DATA SECTION:
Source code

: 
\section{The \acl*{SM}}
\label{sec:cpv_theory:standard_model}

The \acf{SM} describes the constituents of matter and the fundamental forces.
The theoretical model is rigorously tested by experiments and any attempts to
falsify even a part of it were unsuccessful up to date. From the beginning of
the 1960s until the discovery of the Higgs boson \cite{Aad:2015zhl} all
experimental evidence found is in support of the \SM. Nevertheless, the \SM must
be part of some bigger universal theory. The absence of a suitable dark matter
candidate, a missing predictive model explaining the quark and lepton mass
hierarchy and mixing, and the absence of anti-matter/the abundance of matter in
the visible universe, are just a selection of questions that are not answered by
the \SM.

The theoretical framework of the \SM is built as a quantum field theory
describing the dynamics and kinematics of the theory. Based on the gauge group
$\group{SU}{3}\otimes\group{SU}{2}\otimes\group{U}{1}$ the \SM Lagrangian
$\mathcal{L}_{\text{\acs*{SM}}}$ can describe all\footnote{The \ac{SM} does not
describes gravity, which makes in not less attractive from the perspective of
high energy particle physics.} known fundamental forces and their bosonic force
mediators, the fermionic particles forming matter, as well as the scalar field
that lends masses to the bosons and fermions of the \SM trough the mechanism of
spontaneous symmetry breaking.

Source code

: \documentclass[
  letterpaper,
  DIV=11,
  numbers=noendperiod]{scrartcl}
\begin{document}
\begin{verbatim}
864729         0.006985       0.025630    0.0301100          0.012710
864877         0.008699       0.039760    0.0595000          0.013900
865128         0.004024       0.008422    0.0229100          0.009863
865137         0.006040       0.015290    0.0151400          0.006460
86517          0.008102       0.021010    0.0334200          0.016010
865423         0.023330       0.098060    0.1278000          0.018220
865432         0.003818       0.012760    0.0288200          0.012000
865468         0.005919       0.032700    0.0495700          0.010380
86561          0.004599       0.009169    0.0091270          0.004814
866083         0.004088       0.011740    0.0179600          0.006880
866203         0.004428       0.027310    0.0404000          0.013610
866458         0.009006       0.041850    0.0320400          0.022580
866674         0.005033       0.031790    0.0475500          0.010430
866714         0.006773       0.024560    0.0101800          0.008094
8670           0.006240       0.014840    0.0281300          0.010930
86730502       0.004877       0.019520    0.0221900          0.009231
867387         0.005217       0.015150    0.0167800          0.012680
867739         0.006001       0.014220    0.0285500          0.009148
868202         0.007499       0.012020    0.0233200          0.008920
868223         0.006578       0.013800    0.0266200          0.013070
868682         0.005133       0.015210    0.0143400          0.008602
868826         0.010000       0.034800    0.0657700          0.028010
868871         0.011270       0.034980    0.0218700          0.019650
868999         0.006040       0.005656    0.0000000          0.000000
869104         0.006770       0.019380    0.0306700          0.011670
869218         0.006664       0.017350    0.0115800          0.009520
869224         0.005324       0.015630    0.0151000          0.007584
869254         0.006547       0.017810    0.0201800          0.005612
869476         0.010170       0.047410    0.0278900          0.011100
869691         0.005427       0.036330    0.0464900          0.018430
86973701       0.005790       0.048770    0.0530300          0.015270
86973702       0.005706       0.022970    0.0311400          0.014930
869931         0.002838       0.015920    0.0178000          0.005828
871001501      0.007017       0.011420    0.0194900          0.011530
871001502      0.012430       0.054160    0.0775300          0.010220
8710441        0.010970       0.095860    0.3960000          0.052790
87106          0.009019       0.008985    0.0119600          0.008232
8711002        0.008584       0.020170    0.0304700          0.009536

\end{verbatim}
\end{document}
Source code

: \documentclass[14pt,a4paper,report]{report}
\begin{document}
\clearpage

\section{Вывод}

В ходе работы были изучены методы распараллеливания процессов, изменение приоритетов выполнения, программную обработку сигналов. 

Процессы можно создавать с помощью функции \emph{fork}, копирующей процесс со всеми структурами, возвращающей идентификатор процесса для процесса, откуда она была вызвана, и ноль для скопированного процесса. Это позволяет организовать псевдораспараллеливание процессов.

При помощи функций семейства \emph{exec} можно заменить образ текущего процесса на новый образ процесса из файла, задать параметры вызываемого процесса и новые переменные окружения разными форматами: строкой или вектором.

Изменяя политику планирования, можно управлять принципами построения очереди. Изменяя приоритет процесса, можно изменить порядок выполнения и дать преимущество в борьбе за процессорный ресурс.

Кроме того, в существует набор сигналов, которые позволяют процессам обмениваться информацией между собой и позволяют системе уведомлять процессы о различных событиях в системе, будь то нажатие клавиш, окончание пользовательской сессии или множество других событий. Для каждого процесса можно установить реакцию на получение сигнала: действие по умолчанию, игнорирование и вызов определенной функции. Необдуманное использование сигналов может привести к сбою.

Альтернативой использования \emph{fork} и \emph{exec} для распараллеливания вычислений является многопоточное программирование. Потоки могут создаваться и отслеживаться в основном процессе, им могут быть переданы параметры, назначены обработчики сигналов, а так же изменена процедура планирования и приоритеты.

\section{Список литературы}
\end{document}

ABOUT THIS TASK: Only the lines containing the word "параметры" should be returned from the data above.

TASK SOLUTION:
При помощи функций семейства \emph{exec} можно заменить образ текущего процесса на новый образ процесса из файла, задать параметры вызываемого процесса и новые переменные окружения разными форматами: строкой или вектором.
Альтернативой использования \emph{fork} и \emph{exec} для распараллеливания вычислений является многопоточное программирование. Потоки могут создаваться и отслеживаться в основном процессе, им могут быть переданы параметры, назначены обработчики сигналов, а так же изменена процедура планирования и приоритеты.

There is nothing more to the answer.